## The task
Working through the lines below, return each one that holds "random".

Rendered images with source text:
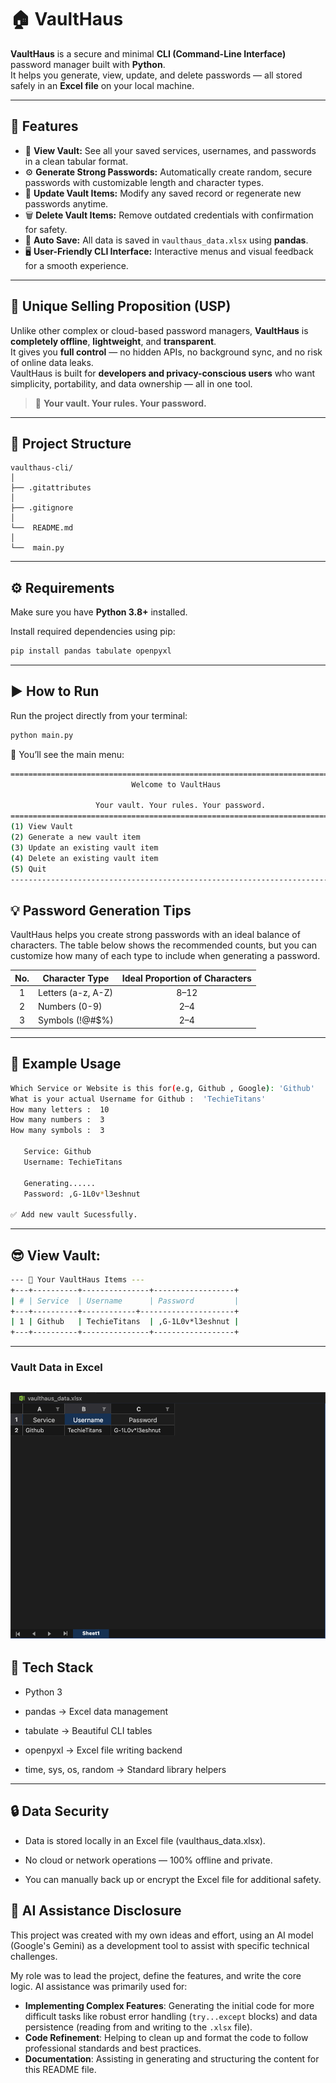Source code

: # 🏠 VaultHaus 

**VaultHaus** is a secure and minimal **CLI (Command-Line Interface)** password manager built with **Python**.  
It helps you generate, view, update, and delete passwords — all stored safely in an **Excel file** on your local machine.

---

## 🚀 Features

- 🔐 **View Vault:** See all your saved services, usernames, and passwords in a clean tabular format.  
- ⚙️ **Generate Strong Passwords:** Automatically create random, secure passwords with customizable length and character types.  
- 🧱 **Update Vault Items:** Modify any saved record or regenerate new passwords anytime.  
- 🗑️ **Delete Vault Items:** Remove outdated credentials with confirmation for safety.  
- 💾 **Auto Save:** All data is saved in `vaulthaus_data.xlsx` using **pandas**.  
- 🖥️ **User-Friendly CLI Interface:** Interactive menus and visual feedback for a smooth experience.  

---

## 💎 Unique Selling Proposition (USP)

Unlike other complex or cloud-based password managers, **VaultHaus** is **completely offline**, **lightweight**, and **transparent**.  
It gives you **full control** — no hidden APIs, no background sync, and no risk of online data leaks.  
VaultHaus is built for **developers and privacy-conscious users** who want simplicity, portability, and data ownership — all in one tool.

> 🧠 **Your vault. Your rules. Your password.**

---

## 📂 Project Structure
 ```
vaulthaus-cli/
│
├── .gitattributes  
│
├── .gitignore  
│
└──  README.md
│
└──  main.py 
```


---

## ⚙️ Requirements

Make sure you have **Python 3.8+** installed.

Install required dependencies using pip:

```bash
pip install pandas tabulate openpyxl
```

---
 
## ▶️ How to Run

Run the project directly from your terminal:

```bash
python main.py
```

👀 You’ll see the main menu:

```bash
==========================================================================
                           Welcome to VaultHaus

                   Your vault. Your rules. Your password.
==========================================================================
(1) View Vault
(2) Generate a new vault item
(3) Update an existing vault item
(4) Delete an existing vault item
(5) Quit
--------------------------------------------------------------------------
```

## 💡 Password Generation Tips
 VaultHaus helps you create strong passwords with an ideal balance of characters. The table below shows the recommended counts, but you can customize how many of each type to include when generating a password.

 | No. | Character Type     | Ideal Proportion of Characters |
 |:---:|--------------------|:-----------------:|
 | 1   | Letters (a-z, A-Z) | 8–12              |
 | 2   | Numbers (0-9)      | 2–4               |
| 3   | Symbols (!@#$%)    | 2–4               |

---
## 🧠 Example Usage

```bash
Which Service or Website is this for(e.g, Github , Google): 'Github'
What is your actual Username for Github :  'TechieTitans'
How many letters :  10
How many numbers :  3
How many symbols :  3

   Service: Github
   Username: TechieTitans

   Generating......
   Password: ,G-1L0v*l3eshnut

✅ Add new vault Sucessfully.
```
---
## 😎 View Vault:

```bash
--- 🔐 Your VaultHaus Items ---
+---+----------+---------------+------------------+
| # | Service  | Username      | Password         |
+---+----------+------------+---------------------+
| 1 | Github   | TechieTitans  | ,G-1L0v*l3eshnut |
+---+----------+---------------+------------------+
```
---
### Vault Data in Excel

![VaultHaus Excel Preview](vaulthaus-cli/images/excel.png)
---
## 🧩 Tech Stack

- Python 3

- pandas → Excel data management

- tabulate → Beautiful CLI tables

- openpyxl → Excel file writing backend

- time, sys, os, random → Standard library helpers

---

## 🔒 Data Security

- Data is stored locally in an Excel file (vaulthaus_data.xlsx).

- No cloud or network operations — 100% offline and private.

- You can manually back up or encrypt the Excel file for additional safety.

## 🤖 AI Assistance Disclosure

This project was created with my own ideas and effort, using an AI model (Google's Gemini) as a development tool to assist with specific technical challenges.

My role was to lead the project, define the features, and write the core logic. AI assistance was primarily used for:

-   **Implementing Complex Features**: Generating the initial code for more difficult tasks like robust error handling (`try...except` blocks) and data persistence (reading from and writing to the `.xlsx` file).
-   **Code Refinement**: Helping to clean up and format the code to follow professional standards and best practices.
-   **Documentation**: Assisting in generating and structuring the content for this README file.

---

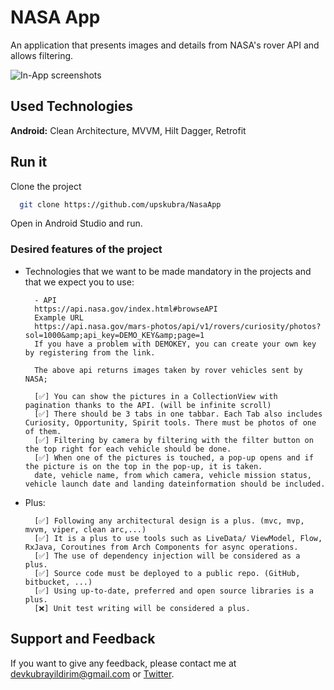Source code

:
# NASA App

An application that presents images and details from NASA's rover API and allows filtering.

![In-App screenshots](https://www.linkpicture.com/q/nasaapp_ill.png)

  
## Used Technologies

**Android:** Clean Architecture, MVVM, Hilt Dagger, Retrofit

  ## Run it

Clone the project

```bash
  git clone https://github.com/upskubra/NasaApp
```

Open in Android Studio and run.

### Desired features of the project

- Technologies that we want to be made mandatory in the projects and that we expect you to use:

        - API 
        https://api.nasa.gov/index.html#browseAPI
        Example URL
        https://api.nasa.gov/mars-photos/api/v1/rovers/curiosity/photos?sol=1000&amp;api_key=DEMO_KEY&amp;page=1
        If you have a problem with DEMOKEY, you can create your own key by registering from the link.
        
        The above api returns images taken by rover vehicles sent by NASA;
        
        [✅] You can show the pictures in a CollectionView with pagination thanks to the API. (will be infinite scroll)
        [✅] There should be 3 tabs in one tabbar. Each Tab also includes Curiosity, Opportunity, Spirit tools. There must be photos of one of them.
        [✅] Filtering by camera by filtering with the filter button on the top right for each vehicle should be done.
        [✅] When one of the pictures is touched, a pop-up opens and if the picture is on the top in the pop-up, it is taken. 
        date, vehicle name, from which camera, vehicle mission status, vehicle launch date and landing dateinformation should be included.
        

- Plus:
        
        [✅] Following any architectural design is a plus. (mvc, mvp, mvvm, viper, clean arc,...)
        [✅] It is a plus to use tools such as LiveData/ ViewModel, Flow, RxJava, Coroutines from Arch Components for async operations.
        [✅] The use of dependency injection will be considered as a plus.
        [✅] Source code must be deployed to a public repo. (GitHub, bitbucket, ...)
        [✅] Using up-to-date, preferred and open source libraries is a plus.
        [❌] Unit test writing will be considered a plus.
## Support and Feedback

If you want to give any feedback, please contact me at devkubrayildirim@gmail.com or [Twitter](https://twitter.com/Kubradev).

==

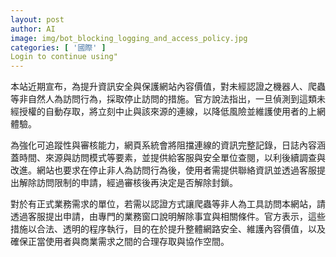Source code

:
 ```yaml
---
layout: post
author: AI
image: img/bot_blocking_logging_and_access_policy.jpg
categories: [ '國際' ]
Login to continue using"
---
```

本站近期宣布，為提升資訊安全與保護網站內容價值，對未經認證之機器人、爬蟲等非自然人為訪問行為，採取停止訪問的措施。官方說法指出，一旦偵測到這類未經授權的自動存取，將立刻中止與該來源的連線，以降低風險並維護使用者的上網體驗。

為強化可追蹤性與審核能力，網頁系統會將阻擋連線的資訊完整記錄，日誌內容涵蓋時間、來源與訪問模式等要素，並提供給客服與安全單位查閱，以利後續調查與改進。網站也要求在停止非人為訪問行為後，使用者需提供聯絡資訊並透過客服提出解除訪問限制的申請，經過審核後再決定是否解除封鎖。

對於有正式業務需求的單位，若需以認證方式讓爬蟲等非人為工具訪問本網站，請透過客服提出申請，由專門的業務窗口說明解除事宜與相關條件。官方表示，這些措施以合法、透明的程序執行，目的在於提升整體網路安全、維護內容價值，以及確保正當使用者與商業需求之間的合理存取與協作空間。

## Written reply
- ⚙️ **Generate Strong Passwords:** Automatically create random, secure passwords with customizable length and character types.  
- time, sys, os, random → Standard library helpers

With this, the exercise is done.